Information provided START

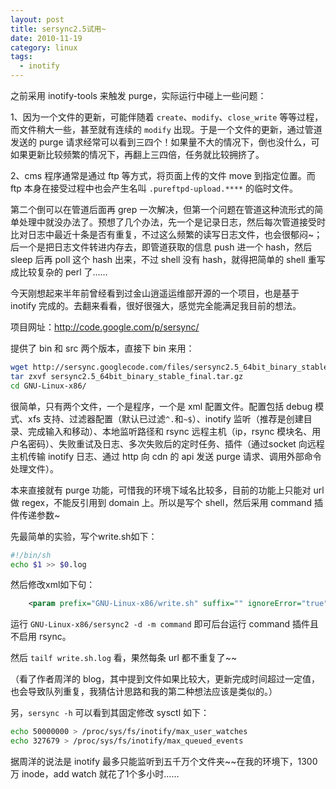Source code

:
 ```yaml
---
layout: post
title: sersync2.5试用~
date: 2010-11-19
category: linux
tags:
  - inotify
---
```


之前采用 inotify-tools 来触发 purge，实际运行中碰上一些问题：

1、因为一个文件的更新，可能伴随着 `create`、`modify`、`close_write` 等等过程，而文件稍大一些，甚至就有连续的 `modify` 出现。于是一个文件的更新，通过管道发送的 purge 请求经常可以看到三四个！如果量不大的情况下，倒也没什么，可如果更新比较频繁的情况下，再翻上三四倍，任务就比较拥挤了。

2、cms 程序通常是通过 ftp 等方式，将页面上传的文件 move 到指定位置。而 ftp 本身在接受过程中也会产生名叫 `.pureftpd-upload.****` 的临时文件。

第二个倒可以在管道后面再 grep 一次解决，但第一个问题在管道这种流形式的简单处理中就没办法了。预想了几个办法，先一个是记录日志，然后每次管道接受时比对日志中最近十条是否有重复，不过这么频繁的读写日志文件，也会很郁闷~；后一个是把日志文件转进内存去，即管道获取的信息 push 进一个 hash，然后 sleep 后再 poll 这个 hash 出来，不过 shell 没有 hash，就得把简单的 shell 重写成比较复杂的 perl 了……

今天刚想起来半年前曾经看到过金山逍遥运维部开源的一个项目，也是基于 inotify 完成的。去翻来看看，很好很强大，感觉完全能满足我目前的想法。

项目网址：<http://code.google.com/p/sersync/>

提供了 bin 和 src 两个版本，直接下 bin 来用：

```bash
wget http://sersync.googlecode.com/files/sersync2.5_64bit_binary_stable_final.tar.gz
tar zxvf sersync2.5_64bit_binary_stable_final.tar.gz
cd GNU-Linux-x86/
```

很简单，只有两个文件，一个是程序，一个是 xml 配置文件。配置包括 debug 模式、xfs 支持、过滤器配置（默认已过滤`^.`和`~$`）、inotify 监听（推荐是创建目录、完成输入和移动）、本地监听路径和 rsync 远程主机（ip，rsync 模块名、用户名密码）、失败重试及日志、多次失败后的定时任务、插件（通过socket 向远程主机传输 inotify 日志、通过 http 向 cdn 的 api 发送 purge 请求、调用外部命令处理文件）。

本来直接就有 purge 功能，可惜我的环境下域名比较多，目前的功能上只能对 url 做 regex，不能反引用到 domain 上。所以是写个 shell，然后采用 command 插件传递参数~

先最简单的实验，写个write.sh如下：

```bash
#!/bin/sh
echo $1 >> $0.log
```

然后修改xml如下句：

```xml
    <param prefix="GNU-Linux-x86/write.sh" suffix="" ignoreError="true"/>
```

运行 `GNU-Linux-x86/sersync2 -d -m command` 即可后台运行 command 插件且不启用 rsync。

然后 `tailf write.sh.log` 看，果然每条 url 都不重复了~~

（看了作者周洋的 blog，其中提到文件如果比较大，更新完成时间超过一定值，也会导致队列重复，我猜估计思路和我的第二种想法应该是类似的。）

另，`sersync -h` 可以看到其固定修改 sysctl 如下：

```bash
echo 50000000 > /proc/sys/fs/inotify/max_user_watches
echo 327679 > /proc/sys/fs/inotify/max_queued_events
```

据周洋的说法是 inotify 最多只能监听到五千万个文件夹~~在我的环境下，1300 万 inode，add watch 就花了1个多小时……

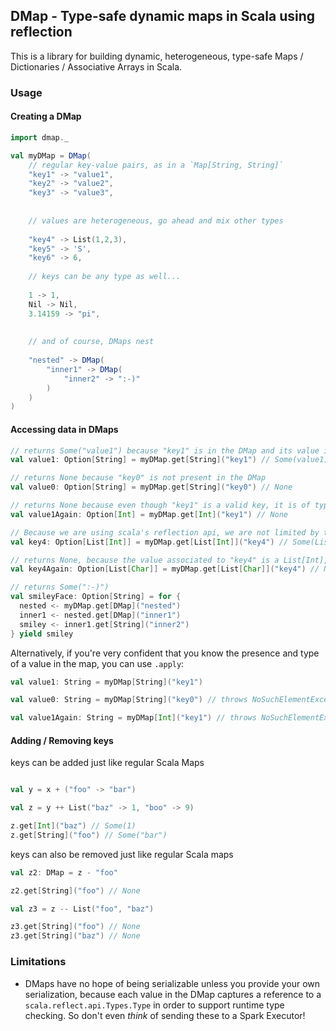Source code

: ## DMap - Type-safe dynamic maps in Scala using reflection

This is a library for building dynamic, heterogeneous, type-safe Maps / Dictionaries / Associative Arrays in Scala.  
  
### Usage


#### Creating a DMap

```scala
import dmap._

val myDMap = DMap(
    // regular key-value pairs, as in a `Map[String, String]`
    "key1" -> "value1",
    "key2" -> "value2",
    "key3" -> "value3",
    
    
    // values are heterogeneous, go ahead and mix other types
    
    "key4" -> List(1,2,3),
    "key5" -> 'S',
    "key6" -> 6,
    
    // keys can be any type as well...
    
    1 -> 1,
    Nil -> Nil,
    3.14159 -> "pi",
    
    
    // and of course, DMaps nest
    
    "nested" -> DMap(
        "inner1" -> DMap(
            "inner2" -> ":-)"
        )
    )
)
```

#### Accessing data in DMaps

```scala
// returns Some("value1") because "key1" is in the DMap and its value is of type String
val value1: Option[String] = myDMap.get[String]("key1") // Some(value1)

// returns None because "key0" is not present in the DMap
val value0: Option[String] = myDMap.get[String]("key0") // None

// returns None because even though "key1" is a valid key, it is of type String, not Int.
val value1Again: Option[Int] = myDMap.get[Int]("key1") // None

// Because we are using scala's reflection api, we are not limited by type erasure
val key4: Option[List[Int]] = myDMap.get[List[Int]]("key4") // Some(List(1,2,3))

// returns None, because the value associated to "key4" is a List[Int], not List[Char]
val key4Again: Option[List[Char]] = myDMap.get[List[Char]]("key4") // None

// returns Some(":-)")
val smileyFace: Option[String] = for {
  nested <- myDMap.get[DMap]("nested")
  inner1 <- nested.get[DMap]("inner1")
  smiley <- inner1.get[String]("inner2")
} yield smiley 

```

Alternatively, if you're very confident that you know the presence and type of a value in the map, you can use `.apply`:

```scala
val value1: String = myDMap[String]("key1")

val value0: String = myDMap[String]("key0") // throws NoSuchElementException, "key0 is not present"

val value1Again: String = myDMap[Int]("key1") // throws NoSuchElementException, "key1" contains String, not Int
```

#### Adding / Removing keys

keys can be added just like regular Scala Maps

```scala

val y = x + ("foo" -> "bar")

val z = y ++ List("baz" -> 1, "boo" -> 9)

z.get[Int]("baz") // Some(1)
z.get[String]("foo") // Some("bar")
```

keys can also be removed just like regular Scala maps

```scala
val z2: DMap = z - "foo"

z2.get[String]("foo") // None

val z3 = z -- List("foo", "baz")

z3.get[String]("foo") // None
z3.get[String]("baz") // None
```


### Limitations

* DMaps have no hope of being serializable unless you provide your own serialization, because each value in the DMap captures a reference to a `scala.reflect.api.Types.Type` in order to support runtime type checking. So don't even _think_ of sending these to a Spark Executor!



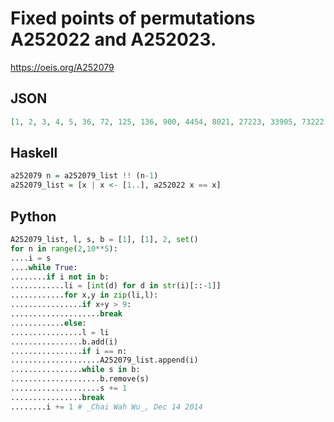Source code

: # Fixed points of permutations A252022 and A252023\.
https://oeis.org/A252079
## JSON
```JSON
[1, 2, 3, 4, 5, 36, 72, 125, 136, 900, 4454, 8021, 27223, 33905, 73222, 127536, 146353, 180177, 234668, 273241]
```
## Haskell
```Haskell
a252079 n = a252079_list !! (n-1)
a252079_list = [x | x <- [1..], a252022 x == x]
```
## Python
```Python
A252079_list, l, s, b = [1], [1], 2, set()
for n in range(2,10**5):
....i = s
....while True:
........if i not in b:
............li = [int(d) for d in str(i)[::-1]]
............for x,y in zip(li,l):
................if x+y > 9:
....................break
............else:
................l = li
................b.add(i)
................if i == n:
....................A252079_list.append(i)
................while s in b:
....................b.remove(s)
....................s += 1
................break
........i += 1 # _Chai Wah Wu_, Dec 14 2014
```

Information provided END

Required action: Which lines of the data contain the string "DMaps"? Copy each one.

Reply:
    // and of course, DMaps nest
#### Accessing data in DMaps
* DMaps have no hope of being serializable unless you provide your own serialization, because each value in the DMap captures a reference to a `scala.reflect.api.Types.Type` in order to support runtime type checking. So don't even _think_ of sending these to a Spark Executor!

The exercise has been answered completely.